NAT through ppp0

Hello all,

My current physical configuration:

  • 1 Hyper-V (Server 2016) host
  • 4 physical NIC’s: 1 directly connected to the modem (PPPoE connection), 3 NIC’s connected to 3 WiFI routers (these 2 routers are in Access Point operational mode, therefore NAT and DHCP are disabled on these devices).
  • 5 virtual switches created: 4 External (with assigned NIC) and one Internal

Current VyOS configuration:

ppp0 - managed to setup successfully (I receive ping reply from www.yahoo.com)
eth0 - in which the cable from the modem is plugged in has no IP Address (physical WAN port, I guess)
eth1 - cable from WiFi AP 1 - 192.168.1.10
eth2 - cable from WiFi AP 2 - 192.168.1.20
eth3 - cable from WiFi AP 3 - 192.168.1.30

I’ve managed to install VyOS on a VM. The purpose of this VM is to be the facing Router to the Internet (ISP Modem → VyOS Router → 3 WiFi AP’s → Client devices).

Questions:

  1. Can I assign 192.168.1.1 to eth0 and act as a DHCP server and DNS forwarder (from ppp0)?
  2. When I configure NAT, do I need to NAT to interface ppp0 with source 192.168.1.0/24? And also, is it safe?
  3. If I can NAT to ppp0, the Firewall rules (packages from the OUTSIDE), should be only applied to ppp0 interface?

Thanks in advance

Hello,
can you draw scheme?
why you have several interfaces with ips from same range?

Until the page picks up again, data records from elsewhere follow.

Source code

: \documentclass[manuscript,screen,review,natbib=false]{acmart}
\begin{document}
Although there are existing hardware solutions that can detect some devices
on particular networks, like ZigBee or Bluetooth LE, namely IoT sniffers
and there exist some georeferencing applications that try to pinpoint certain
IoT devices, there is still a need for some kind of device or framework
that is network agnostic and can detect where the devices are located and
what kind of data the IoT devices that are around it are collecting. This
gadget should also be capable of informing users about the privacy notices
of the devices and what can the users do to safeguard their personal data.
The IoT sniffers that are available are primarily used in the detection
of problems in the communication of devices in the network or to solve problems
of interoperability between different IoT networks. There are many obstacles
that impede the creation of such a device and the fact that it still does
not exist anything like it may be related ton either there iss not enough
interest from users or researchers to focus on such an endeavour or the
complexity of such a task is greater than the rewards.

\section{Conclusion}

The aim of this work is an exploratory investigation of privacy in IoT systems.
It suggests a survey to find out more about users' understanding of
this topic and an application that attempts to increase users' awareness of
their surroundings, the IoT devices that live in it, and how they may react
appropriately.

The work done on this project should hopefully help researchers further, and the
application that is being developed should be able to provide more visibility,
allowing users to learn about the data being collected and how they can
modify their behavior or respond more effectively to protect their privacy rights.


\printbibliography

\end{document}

Well, in order to make things work, I had to change some physical configurations, as:

  • I renounced on assigning physical interfaces to the router. It seems that trying/creating a physical switch from the other physical interfaces of the Hyper-V host wasn’t a good idea.
  • I bought a physical switch, and my vyos config suffered some internal modifications
  • no more eth2 and eth3, now I have only eth0 (which is reserved for pppoe0) and eth1 (which is the LAN interface, and also the communication port with the physical switch)
  • eth1 address - 192.168.1.1 (DHCP service on it), everything is working well internally.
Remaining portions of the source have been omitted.